▶ **Work item**:
Return the entries that follow exactly, with no images.

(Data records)
^^^^^^^^^^^^^^^^

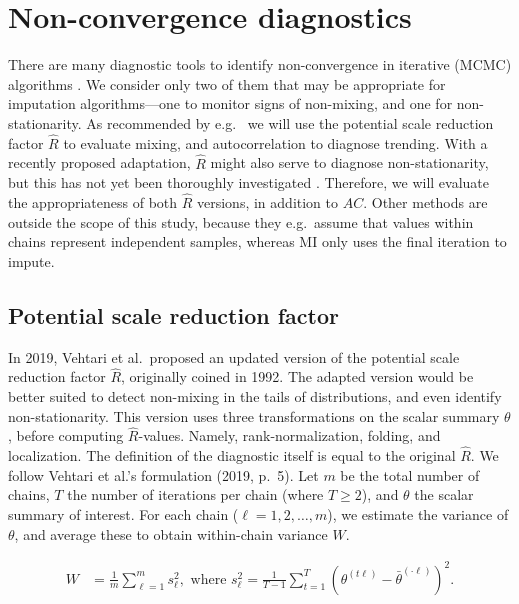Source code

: \documentclass[Royal,times,sageh]{sagej}
\begin{document}
\hypertarget{non-convergence-diagnostics}{%
\section{Non-convergence diagnostics}\label{non-convergence-diagnostics}}

There are many diagnostic tools to identify non-convergence in iterative (MCMC) algorithms \citep{broo98, elad06}. We consider only two of them that may be appropriate for imputation algorithms---one to monitor signs of non-mixing, and one for non-stationarity. As recommended by e.g.~\citet{cowl96} we will use the potential scale reduction factor \(\widehat{R}\) \citep[`Gelman-Rubin statistic';][]{gelm92} to evaluate mixing, and autocorrelation \citep[\(AC\);][]{scha97, gelm13} to diagnose trending. With a recently proposed adaptation, \(\widehat{R}\) might also serve to diagnose non-stationarity, but this has not yet been thoroughly investigated \citep{veht19}. Therefore, we will evaluate the appropriateness of both \(\widehat{R}\) versions, in addition to \(AC\). Other methods are outside the scope of this study, because they e.g.~assume that values within chains represent independent samples, whereas MI only uses the final iteration to impute.

\hypertarget{potential-scale-reduction-factor}{%
\subsection{Potential scale reduction factor}\label{potential-scale-reduction-factor}}

In 2019, Vehtari et al.~proposed an updated version of the potential scale reduction factor \(\widehat{R}\), originally coined in 1992. The adapted version would be better suited to detect non-mixing in the tails of distributions, and even identify non-stationarity. This version uses three transformations on the scalar summary \(\theta\), before computing \(\widehat{R}\)-values. Namely, rank-normalization, folding, and localization. The definition of the diagnostic itself is equal to the original \(\widehat{R}\). We follow Vehtari et al.'s formulation (2019, p.~5). Let \(m\) be the total number of chains, \(T\) the number of iterations per chain (where \(T\geq2\)), and \(\theta\) the scalar summary of interest. For each chain (\(\ell = 1, 2, \dots, m\)), we estimate the variance of \(\theta\), and average these to obtain within-chain variance \(W\).

\begin{align*}
W&=\frac{1}{m} \sum_{\ell=1}^{m} s_{\ell}^{2}, \text { where } s_{\ell}^{2}=\frac{1}{T-1} \sum_{t=1}^{T}\left(\theta^{(t \ell)}-\bar{\theta}^{(\cdot \ell)}\right)^{2}. 
\end{align*}
\end{document}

^^^^^^^^^^^^^^^^

▶ **Task output**:
Source code

: \documentclass[Royal,times,sageh]{sagej}
\begin{document}
\hypertarget{non-convergence-diagnostics}{%
\section{Non-convergence diagnostics}\label{non-convergence-diagnostics}}

There are many diagnostic tools to identify non-convergence in iterative (MCMC) algorithms \citep{broo98, elad06}. We consider only two of them that may be appropriate for imputation algorithms---one to monitor signs of non-mixing, and one for non-stationarity. As recommended by e.g.~\citet{cowl96} we will use the potential scale reduction factor \(\widehat{R}\) \citep[`Gelman-Rubin statistic';][]{gelm92} to evaluate mixing, and autocorrelation \citep[\(AC\);][]{scha97, gelm13} to diagnose trending. With a recently proposed adaptation, \(\widehat{R}\) might also serve to diagnose non-stationarity, but this has not yet been thoroughly investigated \citep{veht19}. Therefore, we will evaluate the appropriateness of both \(\widehat{R}\) versions, in addition to \(AC\). Other methods are outside the scope of this study, because they e.g.~assume that values within chains represent independent samples, whereas MI only uses the final iteration to impute.

\hypertarget{potential-scale-reduction-factor}{%
\subsection{Potential scale reduction factor}\label{potential-scale-reduction-factor}}

In 2019, Vehtari et al.~proposed an updated version of the potential scale reduction factor \(\widehat{R}\), originally coined in 1992. The adapted version would be better suited to detect non-mixing in the tails of distributions, and even identify non-stationarity. This version uses three transformations on the scalar summary \(\theta\), before computing \(\widehat{R}\)-values. Namely, rank-normalization, folding, and localization. The definition of the diagnostic itself is equal to the original \(\widehat{R}\). We follow Vehtari et al.'s formulation (2019, p.~5). Let \(m\) be the total number of chains, \(T\) the number of iterations per chain (where \(T\geq2\)), and \(\theta\) the scalar summary of interest. For each chain (\(\ell = 1, 2, \dots, m\)), we estimate the variance of \(\theta\), and average these to obtain within-chain variance \(W\).

\begin{align*}
W&=\frac{1}{m} \sum_{\ell=1}^{m} s_{\ell}^{2}, \text { where } s_{\ell}^{2}=\frac{1}{T-1} \sum_{t=1}^{T}\left(\theta^{(t \ell)}-\bar{\theta}^{(\cdot \ell)}\right)^{2}. 
\end{align*}
\end{document}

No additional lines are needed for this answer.